PROBLEM:
Whenever a picture appears, leave it out while repeating all the other data exactly.

=== DATASET ENTRIES ===

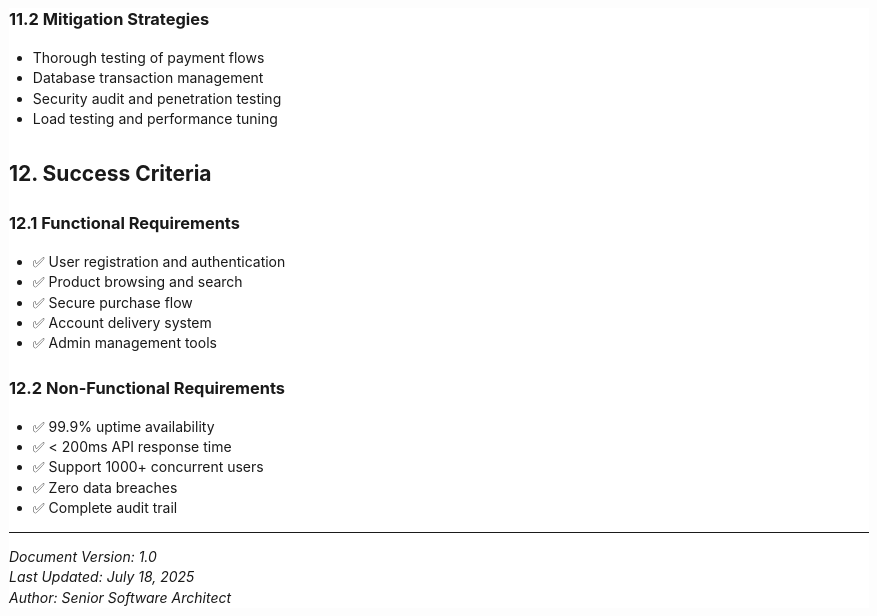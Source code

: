 ### 11.2 Mitigation Strategies
- Thorough testing of payment flows
- Database transaction management
- Security audit and penetration testing
- Load testing and performance tuning

## 12. Success Criteria

### 12.1 Functional Requirements
- ✅ User registration and authentication
- ✅ Product browsing and search
- ✅ Secure purchase flow
- ✅ Account delivery system
- ✅ Admin management tools

### 12.2 Non-Functional Requirements
- ✅ 99.9% uptime availability
- ✅ < 200ms API response time
- ✅ Support 1000+ concurrent users
- ✅ Zero data breaches
- ✅ Complete audit trail

---

*Document Version: 1.0*  
*Last Updated: July 18, 2025*  
*Author: Senior Software Architect*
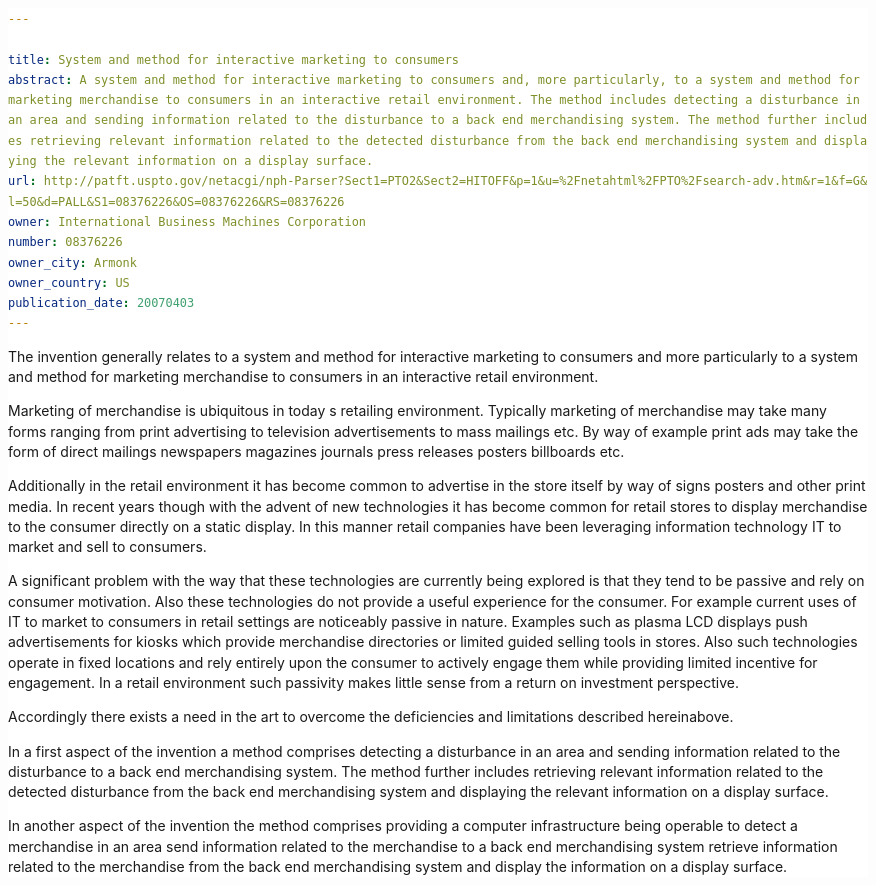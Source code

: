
 ```yaml
---

title: System and method for interactive marketing to consumers
abstract: A system and method for interactive marketing to consumers and, more particularly, to a system and method for marketing merchandise to consumers in an interactive retail environment. The method includes detecting a disturbance in an area and sending information related to the disturbance to a back end merchandising system. The method further includes retrieving relevant information related to the detected disturbance from the back end merchandising system and displaying the relevant information on a display surface.
url: http://patft.uspto.gov/netacgi/nph-Parser?Sect1=PTO2&Sect2=HITOFF&p=1&u=%2Fnetahtml%2FPTO%2Fsearch-adv.htm&r=1&f=G&l=50&d=PALL&S1=08376226&OS=08376226&RS=08376226
owner: International Business Machines Corporation
number: 08376226
owner_city: Armonk
owner_country: US
publication_date: 20070403
---
```

The invention generally relates to a system and method for interactive marketing to consumers and more particularly to a system and method for marketing merchandise to consumers in an interactive retail environment.

Marketing of merchandise is ubiquitous in today s retailing environment. Typically marketing of merchandise may take many forms ranging from print advertising to television advertisements to mass mailings etc. By way of example print ads may take the form of direct mailings newspapers magazines journals press releases posters billboards etc.

Additionally in the retail environment it has become common to advertise in the store itself by way of signs posters and other print media. In recent years though with the advent of new technologies it has become common for retail stores to display merchandise to the consumer directly on a static display. In this manner retail companies have been leveraging information technology IT to market and sell to consumers.

A significant problem with the way that these technologies are currently being explored is that they tend to be passive and rely on consumer motivation. Also these technologies do not provide a useful experience for the consumer. For example current uses of IT to market to consumers in retail settings are noticeably passive in nature. Examples such as plasma LCD displays push advertisements for kiosks which provide merchandise directories or limited guided selling tools in stores. Also such technologies operate in fixed locations and rely entirely upon the consumer to actively engage them while providing limited incentive for engagement. In a retail environment such passivity makes little sense from a return on investment perspective.

Accordingly there exists a need in the art to overcome the deficiencies and limitations described hereinabove.

In a first aspect of the invention a method comprises detecting a disturbance in an area and sending information related to the disturbance to a back end merchandising system. The method further includes retrieving relevant information related to the detected disturbance from the back end merchandising system and displaying the relevant information on a display surface.

In another aspect of the invention the method comprises providing a computer infrastructure being operable to detect a merchandise in an area send information related to the merchandise to a back end merchandising system retrieve information related to the merchandise from the back end merchandising system and display the information on a display surface.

===

WORKED SOLUTION:
Source code

: ### 11.2 Mitigation Strategies
- Thorough testing of payment flows
- Database transaction management
- Security audit and penetration testing
- Load testing and performance tuning

## 12. Success Criteria

### 12.1 Functional Requirements
- ✅ User registration and authentication
- ✅ Product browsing and search
- ✅ Secure purchase flow
- ✅ Account delivery system
- ✅ Admin management tools

### 12.2 Non-Functional Requirements
- ✅ 99.9% uptime availability
- ✅ < 200ms API response time
- ✅ Support 1000+ concurrent users
- ✅ Zero data breaches
- ✅ Complete audit trail

---

*Document Version: 1.0*  
*Last Updated: July 18, 2025*  
*Author: Senior Software Architect*
Source code

:
 ```yaml
---

title: System and method for interactive marketing to consumers
abstract: A system and method for interactive marketing to consumers and, more particularly, to a system and method for marketing merchandise to consumers in an interactive retail environment. The method includes detecting a disturbance in an area and sending information related to the disturbance to a back end merchandising system. The method further includes retrieving relevant information related to the detected disturbance from the back end merchandising system and displaying the relevant information on a display surface.
url: http://patft.uspto.gov/netacgi/nph-Parser?Sect1=PTO2&Sect2=HITOFF&p=1&u=%2Fnetahtml%2FPTO%2Fsearch-adv.htm&r=1&f=G&l=50&d=PALL&S1=08376226&OS=08376226&RS=08376226
owner: International Business Machines Corporation
number: 08376226
owner_city: Armonk
owner_country: US
publication_date: 20070403
---
```

The invention generally relates to a system and method for interactive marketing to consumers and more particularly to a system and method for marketing merchandise to consumers in an interactive retail environment.

Marketing of merchandise is ubiquitous in today s retailing environment. Typically marketing of merchandise may take many forms ranging from print advertising to television advertisements to mass mailings etc. By way of example print ads may take the form of direct mailings newspapers magazines journals press releases posters billboards etc.

Additionally in the retail environment it has become common to advertise in the store itself by way of signs posters and other print media. In recent years though with the advent of new technologies it has become common for retail stores to display merchandise to the consumer directly on a static display. In this manner retail companies have been leveraging information technology IT to market and sell to consumers.

A significant problem with the way that these technologies are currently being explored is that they tend to be passive and rely on consumer motivation. Also these technologies do not provide a useful experience for the consumer. For example current uses of IT to market to consumers in retail settings are noticeably passive in nature. Examples such as plasma LCD displays push advertisements for kiosks which provide merchandise directories or limited guided selling tools in stores. Also such technologies operate in fixed locations and rely entirely upon the consumer to actively engage them while providing limited incentive for engagement. In a retail environment such passivity makes little sense from a return on investment perspective.

Accordingly there exists a need in the art to overcome the deficiencies and limitations described hereinabove.

In a first aspect of the invention a method comprises detecting a disturbance in an area and sending information related to the disturbance to a back end merchandising system. The method further includes retrieving relevant information related to the detected disturbance from the back end merchandising system and displaying the relevant information on a display surface.

In another aspect of the invention the method comprises providing a computer infrastructure being operable to detect a merchandise in an area send information related to the merchandise to a back end merchandising system retrieve information related to the merchandise from the back end merchandising system and display the information on a display surface.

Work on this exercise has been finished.